* TASK DETAILS: Nothing in the data may be omitted; output it all verbatim.

* DATA FOR ANALYSIS:
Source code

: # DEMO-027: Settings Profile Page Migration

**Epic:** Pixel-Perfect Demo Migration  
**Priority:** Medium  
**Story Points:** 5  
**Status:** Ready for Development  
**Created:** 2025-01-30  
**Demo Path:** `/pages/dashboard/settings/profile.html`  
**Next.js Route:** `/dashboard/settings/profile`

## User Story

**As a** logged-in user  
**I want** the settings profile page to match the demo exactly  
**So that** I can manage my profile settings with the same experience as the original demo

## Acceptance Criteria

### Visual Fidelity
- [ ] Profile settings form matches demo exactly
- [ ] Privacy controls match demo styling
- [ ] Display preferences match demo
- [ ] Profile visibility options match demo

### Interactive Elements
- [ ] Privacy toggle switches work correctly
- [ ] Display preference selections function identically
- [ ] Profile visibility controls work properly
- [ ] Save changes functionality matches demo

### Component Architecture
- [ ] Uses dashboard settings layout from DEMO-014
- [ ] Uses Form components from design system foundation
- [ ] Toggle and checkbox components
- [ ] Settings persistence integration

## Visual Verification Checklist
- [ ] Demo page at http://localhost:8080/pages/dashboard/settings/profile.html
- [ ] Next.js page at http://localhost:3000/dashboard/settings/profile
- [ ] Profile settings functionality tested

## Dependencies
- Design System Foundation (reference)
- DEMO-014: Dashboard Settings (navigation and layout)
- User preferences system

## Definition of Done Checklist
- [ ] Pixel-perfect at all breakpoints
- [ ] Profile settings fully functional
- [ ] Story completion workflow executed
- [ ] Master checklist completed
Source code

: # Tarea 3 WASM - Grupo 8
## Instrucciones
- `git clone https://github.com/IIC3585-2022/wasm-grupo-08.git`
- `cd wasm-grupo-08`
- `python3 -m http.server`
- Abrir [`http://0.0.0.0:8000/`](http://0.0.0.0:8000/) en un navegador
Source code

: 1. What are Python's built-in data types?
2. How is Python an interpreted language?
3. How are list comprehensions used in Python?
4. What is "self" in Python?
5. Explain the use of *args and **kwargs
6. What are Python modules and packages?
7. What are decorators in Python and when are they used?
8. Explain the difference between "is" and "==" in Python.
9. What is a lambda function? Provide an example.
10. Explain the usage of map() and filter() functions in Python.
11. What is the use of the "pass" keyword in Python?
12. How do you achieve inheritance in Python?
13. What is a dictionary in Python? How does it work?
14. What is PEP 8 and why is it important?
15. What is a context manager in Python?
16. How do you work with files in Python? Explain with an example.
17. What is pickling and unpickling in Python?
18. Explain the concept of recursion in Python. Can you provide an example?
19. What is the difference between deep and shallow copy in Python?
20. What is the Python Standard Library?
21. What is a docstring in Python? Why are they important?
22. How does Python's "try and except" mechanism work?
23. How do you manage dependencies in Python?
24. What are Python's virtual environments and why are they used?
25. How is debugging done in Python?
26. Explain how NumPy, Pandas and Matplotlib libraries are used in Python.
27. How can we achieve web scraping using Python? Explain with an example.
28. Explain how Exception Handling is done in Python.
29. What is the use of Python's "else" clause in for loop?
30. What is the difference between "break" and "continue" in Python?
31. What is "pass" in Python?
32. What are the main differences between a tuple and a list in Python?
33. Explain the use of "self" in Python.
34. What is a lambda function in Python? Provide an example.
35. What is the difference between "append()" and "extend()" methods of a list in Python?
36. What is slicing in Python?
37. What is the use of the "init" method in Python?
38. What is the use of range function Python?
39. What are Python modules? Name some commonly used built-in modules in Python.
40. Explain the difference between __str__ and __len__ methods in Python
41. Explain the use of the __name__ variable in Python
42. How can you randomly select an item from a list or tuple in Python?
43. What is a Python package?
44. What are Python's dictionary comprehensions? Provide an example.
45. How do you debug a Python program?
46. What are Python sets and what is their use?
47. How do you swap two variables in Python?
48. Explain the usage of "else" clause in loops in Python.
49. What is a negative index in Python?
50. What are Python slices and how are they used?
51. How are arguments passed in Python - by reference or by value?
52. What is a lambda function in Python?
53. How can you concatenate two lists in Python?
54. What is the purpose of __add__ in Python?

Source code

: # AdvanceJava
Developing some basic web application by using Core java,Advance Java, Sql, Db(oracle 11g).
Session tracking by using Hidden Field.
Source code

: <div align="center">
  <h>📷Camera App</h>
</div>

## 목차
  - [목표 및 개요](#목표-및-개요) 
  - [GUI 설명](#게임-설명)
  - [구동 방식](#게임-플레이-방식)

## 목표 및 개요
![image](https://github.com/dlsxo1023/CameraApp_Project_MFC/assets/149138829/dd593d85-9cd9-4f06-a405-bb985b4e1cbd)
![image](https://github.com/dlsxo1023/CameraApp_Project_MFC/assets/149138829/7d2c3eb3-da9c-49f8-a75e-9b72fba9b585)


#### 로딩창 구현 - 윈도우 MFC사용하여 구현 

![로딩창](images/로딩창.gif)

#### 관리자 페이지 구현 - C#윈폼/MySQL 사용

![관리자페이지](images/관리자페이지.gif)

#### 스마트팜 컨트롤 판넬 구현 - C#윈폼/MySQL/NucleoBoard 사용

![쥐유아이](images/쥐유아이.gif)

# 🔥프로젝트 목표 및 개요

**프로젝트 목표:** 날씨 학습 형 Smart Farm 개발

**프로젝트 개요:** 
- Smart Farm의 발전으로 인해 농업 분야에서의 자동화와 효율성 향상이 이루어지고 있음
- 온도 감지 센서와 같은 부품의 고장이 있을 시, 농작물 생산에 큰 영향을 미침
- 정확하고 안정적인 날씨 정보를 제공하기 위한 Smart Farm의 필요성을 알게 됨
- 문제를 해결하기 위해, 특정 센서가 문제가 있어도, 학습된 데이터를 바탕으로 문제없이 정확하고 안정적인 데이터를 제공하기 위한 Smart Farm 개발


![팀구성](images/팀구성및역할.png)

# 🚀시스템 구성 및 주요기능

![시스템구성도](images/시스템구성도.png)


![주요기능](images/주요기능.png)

* WRITTEN RESPONSE:
Source code

: # DEMO-027: Settings Profile Page Migration

**Epic:** Pixel-Perfect Demo Migration  
**Priority:** Medium  
**Story Points:** 5  
**Status:** Ready for Development  
**Created:** 2025-01-30  
**Demo Path:** `/pages/dashboard/settings/profile.html`  
**Next.js Route:** `/dashboard/settings/profile`

## User Story

**As a** logged-in user  
**I want** the settings profile page to match the demo exactly  
**So that** I can manage my profile settings with the same experience as the original demo

## Acceptance Criteria

### Visual Fidelity
- [ ] Profile settings form matches demo exactly
- [ ] Privacy controls match demo styling
- [ ] Display preferences match demo
- [ ] Profile visibility options match demo

### Interactive Elements
- [ ] Privacy toggle switches work correctly
- [ ] Display preference selections function identically
- [ ] Profile visibility controls work properly
- [ ] Save changes functionality matches demo

### Component Architecture
- [ ] Uses dashboard settings layout from DEMO-014
- [ ] Uses Form components from design system foundation
- [ ] Toggle and checkbox components
- [ ] Settings persistence integration

## Visual Verification Checklist
- [ ] Demo page at http://localhost:8080/pages/dashboard/settings/profile.html
- [ ] Next.js page at http://localhost:3000/dashboard/settings/profile
- [ ] Profile settings functionality tested

## Dependencies
- Design System Foundation (reference)
- DEMO-014: Dashboard Settings (navigation and layout)
- User preferences system

## Definition of Done Checklist
- [ ] Pixel-perfect at all breakpoints
- [ ] Profile settings fully functional
- [ ] Story completion workflow executed
- [ ] Master checklist completed
Source code

: # Tarea 3 WASM - Grupo 8
## Instrucciones
- `git clone https://github.com/IIC3585-2022/wasm-grupo-08.git`
- `cd wasm-grupo-08`
- `python3 -m http.server`
- Abrir [`http://0.0.0.0:8000/`](http://0.0.0.0:8000/) en un navegador
Source code

: 1. What are Python's built-in data types?
2. How is Python an interpreted language?
3. How are list comprehensions used in Python?
4. What is "self" in Python?
5. Explain the use of *args and **kwargs
6. What are Python modules and packages?
7. What are decorators in Python and when are they used?
8. Explain the difference between "is" and "==" in Python.
9. What is a lambda function? Provide an example.
10. Explain the usage of map() and filter() functions in Python.
11. What is the use of the "pass" keyword in Python?
12. How do you achieve inheritance in Python?
13. What is a dictionary in Python? How does it work?
14. What is PEP 8 and why is it important?
15. What is a context manager in Python?
16. How do you work with files in Python? Explain with an example.
17. What is pickling and unpickling in Python?
18. Explain the concept of recursion in Python. Can you provide an example?
19. What is the difference between deep and shallow copy in Python?
20. What is the Python Standard Library?
21. What is a docstring in Python? Why are they important?
22. How does Python's "try and except" mechanism work?
23. How do you manage dependencies in Python?
24. What are Python's virtual environments and why are they used?
25. How is debugging done in Python?
26. Explain how NumPy, Pandas and Matplotlib libraries are used in Python.
27. How can we achieve web scraping using Python? Explain with an example.
28. Explain how Exception Handling is done in Python.
29. What is the use of Python's "else" clause in for loop?
30. What is the difference between "break" and "continue" in Python?
31. What is "pass" in Python?
32. What are the main differences between a tuple and a list in Python?
33. Explain the use of "self" in Python.
34. What is a lambda function in Python? Provide an example.
35. What is the difference between "append()" and "extend()" methods of a list in Python?
36. What is slicing in Python?
37. What is the use of the "init" method in Python?
38. What is the use of range function Python?
39. What are Python modules? Name some commonly used built-in modules in Python.
40. Explain the difference between __str__ and __len__ methods in Python
41. Explain the use of the __name__ variable in Python
42. How can you randomly select an item from a list or tuple in Python?
43. What is a Python package?
44. What are Python's dictionary comprehensions? Provide an example.
45. How do you debug a Python program?
46. What are Python sets and what is their use?
47. How do you swap two variables in Python?
48. Explain the usage of "else" clause in loops in Python.
49. What is a negative index in Python?
50. What are Python slices and how are they used?
51. How are arguments passed in Python - by reference or by value?
52. What is a lambda function in Python?
53. How can you concatenate two lists in Python?
54. What is the purpose of __add__ in Python?

Source code

: # AdvanceJava
Developing some basic web application by using Core java,Advance Java, Sql, Db(oracle 11g).
Session tracking by using Hidden Field.
Source code

: <div align="center">
  <h>📷Camera App</h>
</div>

## 목차
  - [목표 및 개요](#목표-및-개요) 
  - [GUI 설명](#게임-설명)
  - [구동 방식](#게임-플레이-방식)

## 목표 및 개요
![image](https://github.com/dlsxo1023/CameraApp_Project_MFC/assets/149138829/dd593d85-9cd9-4f06-a405-bb985b4e1cbd)
![image](https://github.com/dlsxo1023/CameraApp_Project_MFC/assets/149138829/7d2c3eb3-da9c-49f8-a75e-9b72fba9b585)


#### 로딩창 구현 - 윈도우 MFC사용하여 구현 

![로딩창](images/로딩창.gif)

#### 관리자 페이지 구현 - C#윈폼/MySQL 사용

![관리자페이지](images/관리자페이지.gif)

#### 스마트팜 컨트롤 판넬 구현 - C#윈폼/MySQL/NucleoBoard 사용

![쥐유아이](images/쥐유아이.gif)

# 🔥프로젝트 목표 및 개요

**프로젝트 목표:** 날씨 학습 형 Smart Farm 개발

**프로젝트 개요:** 
- Smart Farm의 발전으로 인해 농업 분야에서의 자동화와 효율성 향상이 이루어지고 있음
- 온도 감지 센서와 같은 부품의 고장이 있을 시, 농작물 생산에 큰 영향을 미침
- 정확하고 안정적인 날씨 정보를 제공하기 위한 Smart Farm의 필요성을 알게 됨
- 문제를 해결하기 위해, 특정 센서가 문제가 있어도, 학습된 데이터를 바탕으로 문제없이 정확하고 안정적인 데이터를 제공하기 위한 Smart Farm 개발


![팀구성](images/팀구성및역할.png)

# 🚀시스템 구성 및 주요기능

![시스템구성도](images/시스템구성도.png)


![주요기능](images/주요기능.png)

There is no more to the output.